Get in the Loop with CTEs
Use common table expressions to recursively manipulate data
April 19, 2004
SQL Server 2005, formerly code-named Yukon, introduces a wealth of new T-SQL features and enhancements, which I briefly highlighted in my November 2003 article, "What's New in Yukon T-SQL." But in my opinion, common table expressions (CTEs) are by far the most important and exciting new SQL Server 2005 T-SQL feature. CTEs come in two forms: non-recursive and recursive. In this article, I delve into the details of CTEs. I first discuss non-recursive CTEs, then recursive CTEs in single-parent (tree) scenarios. After you've read the article, see the sidebar "Practice What You've Learned," to test your CTE skills.
Non-Recursive CTEs
A CTE is a named table expression that Microsoft implemented in SQL Server 2005 according to the ANSI SQL-99 standard. In its non-recursive form, a CTE is an alternative to derived tables, views, and inline user-defined functions (UDFs). A derived table is a named table expression that exists for the duration of a query. If you need to refer to a derived table multiple times in an outer query, you must define multiple derived tables by using the same query for each. This requirement can lead to lengthy code that's difficult to read and maintain and makes a derived table less advantageous than a view, as I discuss shortly. One advantage that derived tables have over views is that a derived table can refer to variables you defined in the same batch. Views are also named table expressions that persist in the database until you explicitly drop them. Unlike with derived tables, a query can refer to a view name multiple times; however, the view can't refer to variables. Inline UDFs have the same characteristics as views except that they can refer to the function's input arguments. CTEs have the best features of derived tables, views, and inline UDFs—they are named table expressions that exist only for the duration of the query, that an outer query can refer to multiple times, and that can refer to variables defined in the calling batch.

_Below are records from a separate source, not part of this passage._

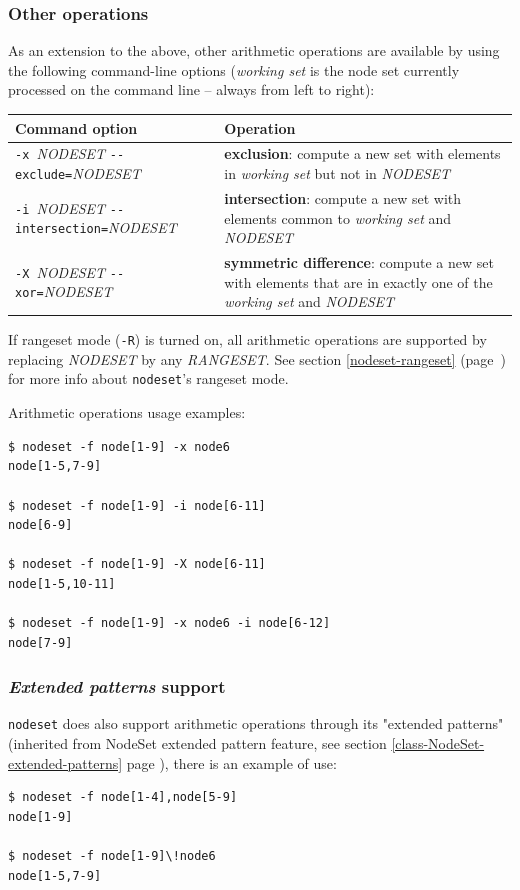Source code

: \documentclass[english,a4paper]{csuserguide}
\newcommand{\nodeset}{\texttt{nodeset}\xspace}
\begin{document}
\subsubsection{Other operations}
As an extension to the above, other arithmetic operations are available by using the following command-line options (\textit{working set} is the node set currently processed on the command line -- always from left to right):
\begin{center}
\label{nodeset-ops}
\begin{tabular}{|p{5.4cm}|p{11cm}|} 
\hline 
\textbf{Command option} & \textbf{Operation} \\
\hline
\verb+-x +\textit{NODESET} \verb+--exclude=+\textit{NODESET}& \textbf{exclusion}: compute a new set with elements in \textit{working set} but not in \textit{NODESET}\\
\hline
\verb+-i +\textit{NODESET} \verb+--intersection=+\textit{NODESET}& \textbf{intersection}: compute a new set with elements common to \textit{working set} and \textit{NODESET}\\
\hline
\verb+-X +\textit{NODESET} \verb+--xor=+\textit{NODESET}& \textbf{symmetric difference}: compute a new set with elements that are in exactly one of the \textit{working set} and \textit{NODESET}\\
\hline
\end{tabular}
\end{center}

If rangeset mode (\verb+-R+) is turned on, all arithmetic operations are supported by replacing \textit{NODESET} by any \textit{RANGESET}. See section \ref{nodeset-rangeset} (page~\pageref{nodeset-rangeset}) for more info about \nodeset's rangeset mode.


Arithmetic operations usage examples:
\medskip
\begin{lstlisting}[breaklines=true, breakatwhitespace=true]
$ nodeset -f node[1-9] -x node6
node[1-5,7-9]

$ nodeset -f node[1-9] -i node[6-11]
node[6-9]

$ nodeset -f node[1-9] -X node[6-11]
node[1-5,10-11]

$ nodeset -f node[1-9] -x node6 -i node[6-12]
node[7-9]
\end{lstlisting}


\subsubsection{\textit{Extended patterns} support}
\label{nodeset-extended-patterns}
\nodeset does also support arithmetic operations through its "extended patterns" (inherited from NodeSet extended pattern feature, see section \ref{class-NodeSet-extended-patterns} page \pageref{class-NodeSet-extended-patterns}),  there is an example of use:
\medskip
\begin{lstlisting}[breaklines=true, breakatwhitespace=true]
$ nodeset -f node[1-4],node[5-9]
node[1-9]

$ nodeset -f node[1-9]\!node6   
node[1-5,7-9]
\end{lstlisting}
\end{document}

Let's jump right into an example that demonstrates all these advantages. Run Listing 1's code in SQL Server 2005's new AdventureWorks sample database to return current and previous yearly total sales values from the SalesOrderHeader and SalesOrderDetail tables. Listing 1's code first defines a variable called @CustID and sets its value to 3. The code then defines the CTE, using the WITH clause followed by the CTE name (YearlyCustOrdersCTE) and an optional result column list in parentheses (OrderYear, TotalValue). After the AS clause, the CTE's body contains a query that returns the order year and total sales value. The outer query following the CTE's body refers to the CTE name twice—for current and previous yearly sales—by left-joining the instance of the CTE representing current yearly sales (Cur) to another instance representing previous yearly sales (Prev).
Sometimes in SQL Server 2005, the purpose of the WITH clause is ambiguous because you can use it for other purposes (e.g., to specify a table hint). So, you should suffix the statement preceding the CTE's WITH clause with a semicolon to specify where the preceding statement ends. In T-SQL, semicolons are required only as a suffix to a statement preceding a CTE's WITH clause. However, ANSI supports the use of a semicolon to specify where any statement ends, so suffixing all statements with a semicolon is good programming practice.

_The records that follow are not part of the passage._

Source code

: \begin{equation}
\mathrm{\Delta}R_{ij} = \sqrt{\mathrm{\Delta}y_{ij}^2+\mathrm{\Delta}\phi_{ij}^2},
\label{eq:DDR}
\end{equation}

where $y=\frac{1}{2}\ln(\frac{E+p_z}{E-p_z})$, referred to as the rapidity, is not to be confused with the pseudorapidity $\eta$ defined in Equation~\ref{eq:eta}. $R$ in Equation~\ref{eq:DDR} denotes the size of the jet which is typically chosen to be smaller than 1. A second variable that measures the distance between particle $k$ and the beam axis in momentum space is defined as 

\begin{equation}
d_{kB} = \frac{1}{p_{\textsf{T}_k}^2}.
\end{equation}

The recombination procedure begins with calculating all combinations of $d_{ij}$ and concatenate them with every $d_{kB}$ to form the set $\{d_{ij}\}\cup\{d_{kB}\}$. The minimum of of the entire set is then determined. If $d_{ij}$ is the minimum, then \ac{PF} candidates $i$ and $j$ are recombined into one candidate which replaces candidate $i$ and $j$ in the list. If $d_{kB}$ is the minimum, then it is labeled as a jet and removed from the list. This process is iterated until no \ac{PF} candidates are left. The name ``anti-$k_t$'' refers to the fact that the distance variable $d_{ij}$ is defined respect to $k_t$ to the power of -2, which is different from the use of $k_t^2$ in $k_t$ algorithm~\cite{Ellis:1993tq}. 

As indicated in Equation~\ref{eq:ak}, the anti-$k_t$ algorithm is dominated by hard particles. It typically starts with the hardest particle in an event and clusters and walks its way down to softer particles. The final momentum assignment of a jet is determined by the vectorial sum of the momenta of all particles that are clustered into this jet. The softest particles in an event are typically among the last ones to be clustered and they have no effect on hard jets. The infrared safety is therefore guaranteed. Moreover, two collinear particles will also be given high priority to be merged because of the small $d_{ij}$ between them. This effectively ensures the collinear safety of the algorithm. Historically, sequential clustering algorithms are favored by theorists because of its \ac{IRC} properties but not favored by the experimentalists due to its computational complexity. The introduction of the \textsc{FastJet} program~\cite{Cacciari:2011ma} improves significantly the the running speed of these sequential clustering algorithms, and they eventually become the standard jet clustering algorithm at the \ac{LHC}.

You can use one WITH statement to define multiple CTEs. Each CTE's query expression can refer to any CTE you defined before it in the same WITH statement. The outer query can also refer to all CTEs you defined. As an example of defining multiple CTEs, run the code in Listing 2 to return, for each order in the SalesOrderHeader table, the first and last dates of the order month.
Listing 2's first CTE (OrdersCTE) returns the sales order ID and order date from the SalesOrderHeader table. The second CTE (OrdersBOMCTE) calculates the beginning of the order month by referring to the first CTE. The third CTE (OrdersBOMEOMCTE) calculates the end of the order month by referring to the second CTE. The outer query simply returns all columns from the third CTE.

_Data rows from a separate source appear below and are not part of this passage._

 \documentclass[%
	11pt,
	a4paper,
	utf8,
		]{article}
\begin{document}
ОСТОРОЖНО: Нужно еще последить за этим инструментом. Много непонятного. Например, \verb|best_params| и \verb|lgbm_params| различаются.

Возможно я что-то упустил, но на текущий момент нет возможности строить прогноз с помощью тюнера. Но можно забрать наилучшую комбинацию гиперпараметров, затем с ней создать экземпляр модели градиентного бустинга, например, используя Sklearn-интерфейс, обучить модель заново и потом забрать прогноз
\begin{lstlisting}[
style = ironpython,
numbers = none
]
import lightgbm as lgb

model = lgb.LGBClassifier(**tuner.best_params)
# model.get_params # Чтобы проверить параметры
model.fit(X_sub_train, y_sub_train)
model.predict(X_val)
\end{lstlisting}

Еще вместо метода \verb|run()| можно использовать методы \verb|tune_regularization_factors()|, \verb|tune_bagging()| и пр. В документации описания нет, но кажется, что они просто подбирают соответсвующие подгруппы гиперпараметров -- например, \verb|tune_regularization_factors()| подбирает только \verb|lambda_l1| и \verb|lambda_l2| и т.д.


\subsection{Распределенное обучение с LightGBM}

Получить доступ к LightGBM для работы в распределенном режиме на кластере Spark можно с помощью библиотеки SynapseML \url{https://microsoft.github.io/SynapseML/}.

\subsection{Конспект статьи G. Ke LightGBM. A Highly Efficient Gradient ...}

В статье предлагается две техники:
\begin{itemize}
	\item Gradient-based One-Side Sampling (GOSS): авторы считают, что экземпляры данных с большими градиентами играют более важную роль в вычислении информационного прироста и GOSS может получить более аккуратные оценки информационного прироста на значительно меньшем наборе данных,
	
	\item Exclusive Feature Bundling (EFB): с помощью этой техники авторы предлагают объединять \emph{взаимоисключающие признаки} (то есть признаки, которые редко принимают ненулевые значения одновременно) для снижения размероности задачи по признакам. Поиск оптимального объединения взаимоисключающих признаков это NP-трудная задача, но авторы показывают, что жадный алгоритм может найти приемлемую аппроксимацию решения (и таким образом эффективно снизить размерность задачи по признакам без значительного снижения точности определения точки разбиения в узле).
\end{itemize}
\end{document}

You can even modify data through CTEs. Before I show you an example of how to modify data, run the code that Listing 3 shows to create the SalesSummary table and populate it with sample data. The table contains current yearly sales quantities and values in the Qty and Value columns, respectively, but all new rows contain NULLs in the previous year's PrevQty and PrevValue columns.
Suppose you want to update the PrevQty and PrevValue columns by querying the SalesSummary table. If you want to stick to ANSI-compliant solutions, you have to use two subqueries, one for each column, which requires scanning the table twice. If you don't care about ANSI compliance, you can use T-SQL-specific syntax that allows joins in an UPDATE statement. With CTEs, you can have the best of both worlds—the ability to scan the table once and remain ANSI compliant. Run the code that Listing 4 shows to update the SalesSummary table by using a CTE called SalesCTE. This CTE performs a left outer join to match current yearly sales with previous year's sales. The outer UPDATE query modifies the previous-year columns with data from the current-year columns.
Recursive CTEs: Single Parents
TEs can contain references to themselves and, by doing so, apply recursion. Recursive CTEs are useful in manipulating single-parent hierarchies (trees) such as employee organizational charts and forum discussions. They're also useful for multiparent hierarchies (graphs) such as bills of materials (BOMs).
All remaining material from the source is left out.